(GIVEN DATA)

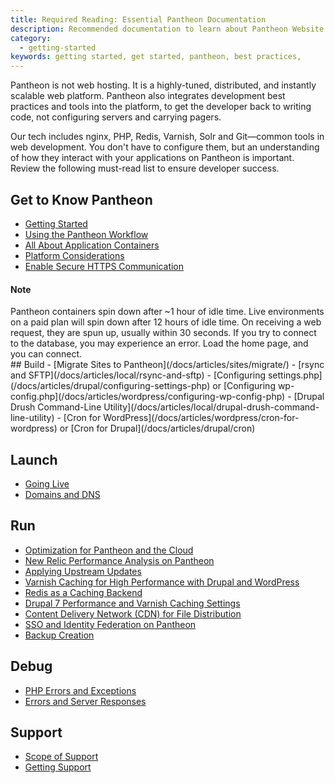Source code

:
 ```yaml
---
title: Required Reading: Essential Pantheon Documentation
description: Recommended documentation to learn about Pantheon Website Management Platform's technologies.
category:
  - getting-started
keywords: getting started, get started, pantheon, best practices,
---
```

Pantheon is not web hosting. It is a highly-tuned, distributed, and instantly scalable web platform. Pantheon also integrates development best practices and tools into the platform, to get the developer back to writing code, not configuring servers and carrying pagers.

Our tech includes nginx, PHP, Redis, Varnish, Solr and Git&mdash;common tools in web development. You don't have to configure them, but an understanding of how they interact with your applications on Pantheon is important. Review the following must-read list to ensure developer success.

## Get to Know Pantheon

- [Getting Started](/docs/articles/getting-started)  
- [Using the Pantheon Workflow](/docs/articles/sites/code/using-the-pantheon-workflow/)
- [All About Application Containers](/docs/articles/sites/all-about-application-containers/)
- [Platform Considerations](/docs/articles/sites/platform-considerations/)  
- [Enable Secure HTTPS Communication](/docs/articles/sites/domains/adding-a-ssl-certificate-for-secure-https-communication)
<div class="alert alert-info">
<h4>Note</h4>
Pantheon containers spin down after ~1 hour of idle time. Live environments on a paid plan will spin down after 12 hours of idle time. On receiving a web request, they are spun up, usually within 30 seconds. If you try to connect to the database, you may experience an error. Load the home page, and you can connect.
</div>
## Build
- [Migrate Sites to Pantheon](/docs/articles/sites/migrate/)  
- [rsync and SFTP](/docs/articles/local/rsync-and-sftp)
- [Configuring settings.php](/docs/articles/drupal/configuring-settings-php) or [Configuring wp-config.php](/docs/articles/wordpress/configuring-wp-config-php)
- [Drupal Drush Command-Line Utility](/docs/articles/local/drupal-drush-command-line-utility)
- [Cron for WordPress](/docs/articles/wordpress/cron-for-wordpress) or [Cron for Drupal](/docs/articles/drupal/cron)

## Launch
- [Going Live](/docs/articles/going-live/)
- [Domains and DNS](/docs/articles/sites/domains)
## Run
- [Optimization for Pantheon and the Cloud](/docs/articles/optimizing)
- [New Relic Performance Analysis on Pantheon](/docs/articles/sites/newrelic/new-relic-performance-analysis)
- [Applying Upstream Updates](/docs/articles/sites/code/applying-upstream-updates)
- [Varnish Caching for High Performance with Drupal and WordPress](/docs/articles/sites/varnish)
- [Redis as a Caching Backend](/docs/articles/sites/redis-as-a-caching-backend)
- [Drupal 7 Performance and Varnish Caching Settings](/docs/articles/drupal/drupal-performance-and-caching-settings)
- [Content Delivery Network (CDN) for File Distribution](/docs/articles/drupal/content-delivery-network-cdn-for-file-distribution/)
- [SSO and Identity Federation on Pantheon](/docs/articles/sites/code/sso-and-identity-federation/)
- [Backup Creation](/docs/articles/sites/backups/backup-creation)

## Debug

- [PHP Errors and Exceptions](/docs/articles/sites/php-errors-and-exceptions/)
- [Errors and Server Responses](/docs/articles/sites/errors-and-server-responses/)

## Support

- [Scope of Support](/docs/articles/scope-of-support/)
- [Getting Support](/docs/articles/getting-support)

(End GIVEN DATA)

WHAT NEEDS TO BE DONE:
When copying the listing above, begin at its first line and stop after the line with "## Get to Know Pantheon", keeping each line exact and dropping the pictures.

TASK OUTPUT:
Source code

:
 ```yaml
---
title: Required Reading: Essential Pantheon Documentation
description: Recommended documentation to learn about Pantheon Website Management Platform's technologies.
category:
  - getting-started
keywords: getting started, get started, pantheon, best practices,
---
```

Pantheon is not web hosting. It is a highly-tuned, distributed, and instantly scalable web platform. Pantheon also integrates development best practices and tools into the platform, to get the developer back to writing code, not configuring servers and carrying pagers.

Our tech includes nginx, PHP, Redis, Varnish, Solr and Git&mdash;common tools in web development. You don't have to configure them, but an understanding of how they interact with your applications on Pantheon is important. Review the following must-read list to ensure developer success.

## Get to Know Pantheon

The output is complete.